Task description
Repeat each entry exactly; omit all pictures.

[Document images with source code]
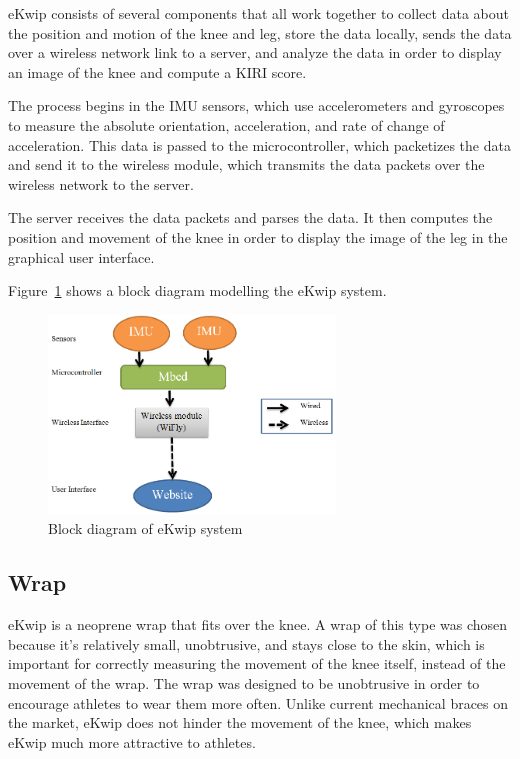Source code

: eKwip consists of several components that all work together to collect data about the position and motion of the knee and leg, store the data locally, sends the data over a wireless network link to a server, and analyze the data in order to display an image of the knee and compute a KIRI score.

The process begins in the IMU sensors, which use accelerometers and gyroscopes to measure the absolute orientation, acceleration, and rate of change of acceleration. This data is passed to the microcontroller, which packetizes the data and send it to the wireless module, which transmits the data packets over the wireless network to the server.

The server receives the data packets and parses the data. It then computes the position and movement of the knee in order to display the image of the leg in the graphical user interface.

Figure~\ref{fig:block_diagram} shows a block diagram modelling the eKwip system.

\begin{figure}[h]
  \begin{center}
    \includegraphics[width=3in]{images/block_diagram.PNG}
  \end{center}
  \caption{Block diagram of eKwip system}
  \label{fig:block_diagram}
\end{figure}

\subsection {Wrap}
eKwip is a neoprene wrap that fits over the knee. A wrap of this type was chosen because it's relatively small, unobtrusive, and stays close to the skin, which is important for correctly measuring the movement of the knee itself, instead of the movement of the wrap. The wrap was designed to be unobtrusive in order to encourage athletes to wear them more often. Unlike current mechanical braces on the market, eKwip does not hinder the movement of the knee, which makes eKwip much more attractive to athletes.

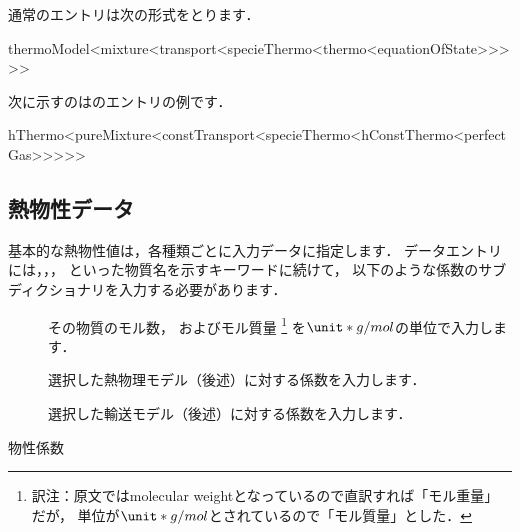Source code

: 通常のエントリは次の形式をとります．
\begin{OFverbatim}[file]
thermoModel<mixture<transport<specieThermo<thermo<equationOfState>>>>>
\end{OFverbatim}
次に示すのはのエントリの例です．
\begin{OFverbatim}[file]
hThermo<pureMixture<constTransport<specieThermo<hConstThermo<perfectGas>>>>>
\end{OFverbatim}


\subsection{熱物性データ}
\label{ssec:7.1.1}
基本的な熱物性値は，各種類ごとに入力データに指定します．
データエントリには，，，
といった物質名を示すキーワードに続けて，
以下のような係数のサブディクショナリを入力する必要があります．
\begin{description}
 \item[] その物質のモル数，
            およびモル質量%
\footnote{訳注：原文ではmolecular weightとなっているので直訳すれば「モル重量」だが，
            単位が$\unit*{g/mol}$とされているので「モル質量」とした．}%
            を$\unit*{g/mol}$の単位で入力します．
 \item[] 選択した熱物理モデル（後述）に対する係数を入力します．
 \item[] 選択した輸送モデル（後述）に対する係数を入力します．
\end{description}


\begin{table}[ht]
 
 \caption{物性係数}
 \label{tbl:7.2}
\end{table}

Result of this task
Source code

: eKwip consists of several components that all work together to collect data about the position and motion of the knee and leg, store the data locally, sends the data over a wireless network link to a server, and analyze the data in order to display an image of the knee and compute a KIRI score.

The process begins in the IMU sensors, which use accelerometers and gyroscopes to measure the absolute orientation, acceleration, and rate of change of acceleration. This data is passed to the microcontroller, which packetizes the data and send it to the wireless module, which transmits the data packets over the wireless network to the server.

The server receives the data packets and parses the data. It then computes the position and movement of the knee in order to display the image of the leg in the graphical user interface.

Figure~\ref{fig:block_diagram} shows a block diagram modelling the eKwip system.

\begin{figure}[h]
  \begin{center}
    \includegraphics[width=3in]{images/block_diagram.PNG}
  \end{center}
  \caption{Block diagram of eKwip system}
  \label{fig:block_diagram}
\end{figure}

\subsection {Wrap}
eKwip is a neoprene wrap that fits over the knee. A wrap of this type was chosen because it's relatively small, unobtrusive, and stays close to the skin, which is important for correctly measuring the movement of the knee itself, instead of the movement of the wrap. The wrap was designed to be unobtrusive in order to encourage athletes to wear them more often. Unlike current mechanical braces on the market, eKwip does not hinder the movement of the knee, which makes eKwip much more attractive to athletes.

Source code

: 通常のエントリは次の形式をとります．
\begin{OFverbatim}[file]
thermoModel<mixture<transport<specieThermo<thermo<equationOfState>>>>>
\end{OFverbatim}
次に示すのはのエントリの例です．
\begin{OFverbatim}[file]
hThermo<pureMixture<constTransport<specieThermo<hConstThermo<perfectGas>>>>>
\end{OFverbatim}


\subsection{熱物性データ}
\label{ssec:7.1.1}
基本的な熱物性値は，各種類ごとに入力データに指定します．
データエントリには，，，
といった物質名を示すキーワードに続けて，
以下のような係数のサブディクショナリを入力する必要があります．
\begin{description}
 \item[] その物質のモル数，
            およびモル質量%
\footnote{訳注：原文ではmolecular weightとなっているので直訳すれば「モル重量」だが，
            単位が$\unit*{g/mol}$とされているので「モル質量」とした．}%
            を$\unit*{g/mol}$の単位で入力します．
 \item[] 選択した熱物理モデル（後述）に対する係数を入力します．
 \item[] 選択した輸送モデル（後述）に対する係数を入力します．
\end{description}


\begin{table}[ht]
 
 \caption{物性係数}
 \label{tbl:7.2}
\end{table}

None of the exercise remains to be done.